■ **Information provided**:
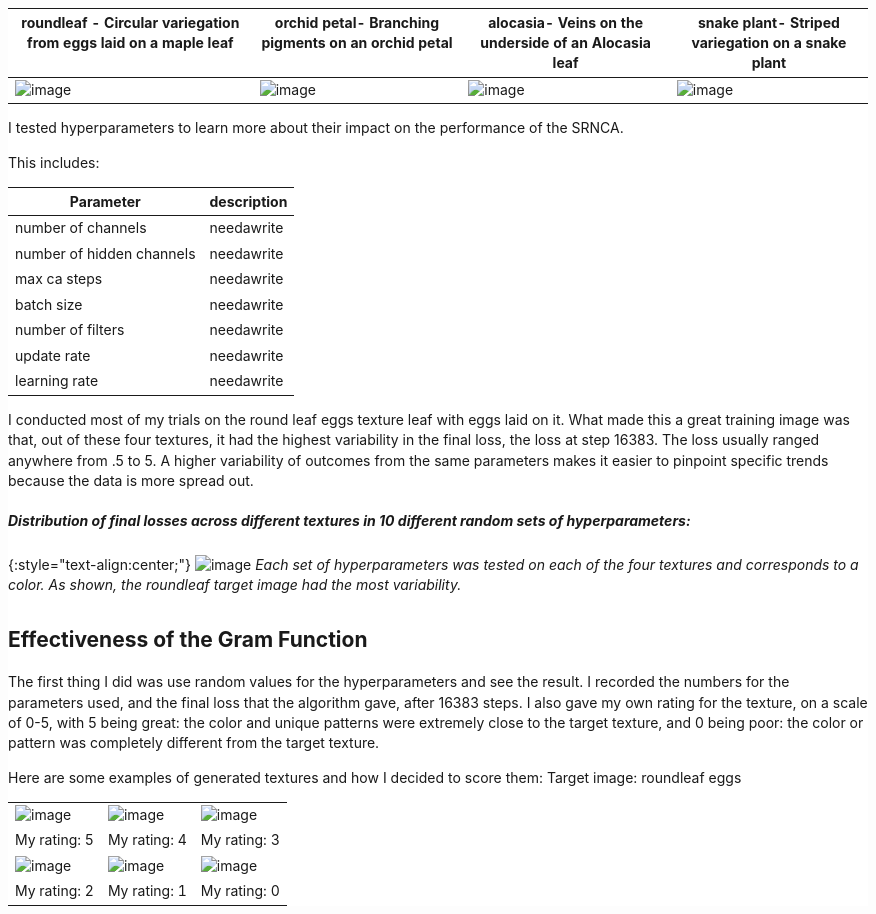 |roundleaf - Circular variegation from eggs laid on a maple leaf|orchid petal- Branching pigments on an orchid petal|alocasia- Veins on the underside of an Alocasia leaf|snake plant- Striped variegation on a snake plant|
| ------------- | ------------- | ------------- | ------------- |
|![image](https://user-images.githubusercontent.com/103375681/182497701-d9fb831d-5105-44ff-95e5-fe0cc097ad5a.png)|![image](https://user-images.githubusercontent.com/103375681/182497726-258800cf-225b-4276-9e7c-b41c144c9fbc.png)|![image](https://user-images.githubusercontent.com/103375681/182497758-cd5479a6-8f84-4044-9651-0301c43e7a97.png)|![image](https://user-images.githubusercontent.com/103375681/182497777-704412ef-3f93-44b9-9ffe-4c932a73324a.png)|


I tested hyperparameters to learn more about their impact on the performance of the SRNCA. 

This includes: 

| Parameter | description |
|---|---|
| number of channels | needawrite |
| number of hidden channels | needawrite |
| max ca steps | needawrite |
| batch size | needawrite |
| number of filters | needawrite |
| update rate | needawrite |
| learning rate | needawrite |

I conducted most of my trials on the round leaf eggs texture leaf with eggs laid on it. What made this a great training image was that, out of these four textures, it had the highest variability in the final loss, the loss at step 16383. The loss usually ranged anywhere from .5 to 5. A higher variability of outcomes from the same parameters makes it easier to pinpoint specific trends because the data is more spread out.  

##### Distribution of final losses across different textures in 10 different random sets of hyperparameters:

{:style="text-align:center;"}
![image](https://user-images.githubusercontent.com/103375681/182497556-3518b809-0342-4b0c-83e3-11ccf985c799.png)
*Each set of hyperparameters was tested on each of the four textures and corresponds to a color. As shown, the roundleaf target image had the most variability.*

## Effectiveness of the Gram Function

The first thing I did was use random values for the hyperparameters and see the result. 
I recorded the numbers for the parameters used, and the final loss that the algorithm gave, after 16383 steps. I also gave my own rating for the texture, on a scale of 0-5, with 5 being great: the color and unique patterns were extremely close to the target texture, and 0 being poor: the color or pattern was completely different from the target texture. 

Here are some examples of generated textures and how I decided to score them:
Target image: roundleaf eggs 

| | | |
| ------------- | ------------- | ------------- |
|![image](https://user-images.githubusercontent.com/103375681/182499254-a546525d-0dfc-491e-841d-00cb0b67f9fb.png)|![image](https://user-images.githubusercontent.com/103375681/182499269-fec905b3-cb2b-45ab-acf1-b1354add8f10.png)|![image](https://user-images.githubusercontent.com/103375681/182499281-2b421ef9-ca5d-4774-ade5-2ab5b9167a2a.png)|
|My rating:  5|My rating: 4|My rating: 3|
|![image](https://user-images.githubusercontent.com/103375681/182499314-e7e97845-e3d7-4547-92e0-218d1a8ca899.png)|![image](https://user-images.githubusercontent.com/103375681/182499328-388d973a-49c8-413f-9380-33a80f5a84cc.png)|![image](https://user-images.githubusercontent.com/103375681/182499339-04d465c0-74d6-4b65-9383-1b09dd6c49f5.png)|
|My rating: 2|My rating: 1|My rating: 0|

■ **Task instructions**:
Could you write out, unchanged, the line with "4|My rating: 3|" and every line after it in the data above?

■ **Worked solution**:
|My rating:  5|My rating: 4|My rating: 3|
|![image](https://user-images.githubusercontent.com/103375681/182499314-e7e97845-e3d7-4547-92e0-218d1a8ca899.png)|![image](https://user-images.githubusercontent.com/103375681/182499328-388d973a-49c8-413f-9380-33a80f5a84cc.png)|![image](https://user-images.githubusercontent.com/103375681/182499339-04d465c0-74d6-4b65-9383-1b09dd6c49f5.png)|
|My rating: 2|My rating: 1|My rating: 0|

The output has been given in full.